▸ **WORKING DATA**:
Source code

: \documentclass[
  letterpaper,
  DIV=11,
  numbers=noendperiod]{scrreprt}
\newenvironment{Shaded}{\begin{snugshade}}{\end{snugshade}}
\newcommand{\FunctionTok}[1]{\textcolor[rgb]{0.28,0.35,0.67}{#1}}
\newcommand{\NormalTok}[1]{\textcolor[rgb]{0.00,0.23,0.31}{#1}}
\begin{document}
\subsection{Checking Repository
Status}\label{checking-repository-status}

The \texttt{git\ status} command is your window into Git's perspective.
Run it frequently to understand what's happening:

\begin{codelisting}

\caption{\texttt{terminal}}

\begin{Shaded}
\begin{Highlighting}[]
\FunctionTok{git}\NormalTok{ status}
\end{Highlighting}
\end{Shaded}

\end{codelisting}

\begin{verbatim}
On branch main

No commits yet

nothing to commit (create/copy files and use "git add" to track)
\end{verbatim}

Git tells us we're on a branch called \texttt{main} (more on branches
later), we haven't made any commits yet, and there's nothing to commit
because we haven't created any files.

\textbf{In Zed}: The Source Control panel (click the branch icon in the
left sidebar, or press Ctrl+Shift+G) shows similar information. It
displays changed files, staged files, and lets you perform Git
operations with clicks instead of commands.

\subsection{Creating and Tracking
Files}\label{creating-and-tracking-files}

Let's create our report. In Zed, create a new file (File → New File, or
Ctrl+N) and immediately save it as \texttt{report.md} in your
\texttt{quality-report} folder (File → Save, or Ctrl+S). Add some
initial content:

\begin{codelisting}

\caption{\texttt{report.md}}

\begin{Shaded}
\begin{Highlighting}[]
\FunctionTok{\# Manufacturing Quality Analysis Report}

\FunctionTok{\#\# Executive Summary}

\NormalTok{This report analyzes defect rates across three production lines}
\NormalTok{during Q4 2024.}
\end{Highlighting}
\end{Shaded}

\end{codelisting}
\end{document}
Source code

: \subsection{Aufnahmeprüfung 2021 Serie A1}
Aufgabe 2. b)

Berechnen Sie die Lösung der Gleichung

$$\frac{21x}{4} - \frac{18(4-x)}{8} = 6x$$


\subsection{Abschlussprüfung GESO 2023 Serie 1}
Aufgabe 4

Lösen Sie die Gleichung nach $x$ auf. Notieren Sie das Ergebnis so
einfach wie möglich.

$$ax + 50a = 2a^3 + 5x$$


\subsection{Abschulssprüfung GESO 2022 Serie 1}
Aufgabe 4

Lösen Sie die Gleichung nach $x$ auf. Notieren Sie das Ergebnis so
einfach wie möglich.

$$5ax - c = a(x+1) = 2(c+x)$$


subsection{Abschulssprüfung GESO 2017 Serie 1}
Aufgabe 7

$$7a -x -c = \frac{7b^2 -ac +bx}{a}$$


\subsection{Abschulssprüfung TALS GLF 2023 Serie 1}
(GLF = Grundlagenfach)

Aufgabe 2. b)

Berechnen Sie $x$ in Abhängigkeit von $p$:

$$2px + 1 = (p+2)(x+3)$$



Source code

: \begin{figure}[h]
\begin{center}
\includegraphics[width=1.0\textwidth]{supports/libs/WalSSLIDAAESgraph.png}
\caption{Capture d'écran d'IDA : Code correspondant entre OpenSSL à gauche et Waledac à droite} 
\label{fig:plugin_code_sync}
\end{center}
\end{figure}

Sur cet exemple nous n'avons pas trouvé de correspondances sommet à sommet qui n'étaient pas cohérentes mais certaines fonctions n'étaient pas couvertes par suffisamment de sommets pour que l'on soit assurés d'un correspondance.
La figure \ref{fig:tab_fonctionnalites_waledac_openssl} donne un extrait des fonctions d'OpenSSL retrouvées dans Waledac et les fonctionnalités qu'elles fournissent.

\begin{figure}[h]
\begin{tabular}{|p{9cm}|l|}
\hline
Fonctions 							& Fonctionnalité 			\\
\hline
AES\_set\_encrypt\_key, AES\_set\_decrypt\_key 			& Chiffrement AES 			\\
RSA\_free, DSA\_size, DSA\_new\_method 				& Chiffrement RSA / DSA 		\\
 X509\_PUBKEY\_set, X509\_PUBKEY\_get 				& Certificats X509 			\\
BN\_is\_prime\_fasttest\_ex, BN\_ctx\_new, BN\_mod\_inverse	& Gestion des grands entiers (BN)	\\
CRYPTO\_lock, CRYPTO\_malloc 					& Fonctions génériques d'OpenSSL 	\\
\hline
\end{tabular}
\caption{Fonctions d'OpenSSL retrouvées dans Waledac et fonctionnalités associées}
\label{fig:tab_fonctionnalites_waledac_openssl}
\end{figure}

▸ **YOUR OBJECTIVE**: Scan the records above for the word "files". Copy each line that has it.

▸ **SOLVED EXERCISE**:
nothing to commit (create/copy files and use "git add" to track)
because we haven't created any files.
displays changed files, staged files, and lets you perform Git
Files}\label{creating-and-tracking-files}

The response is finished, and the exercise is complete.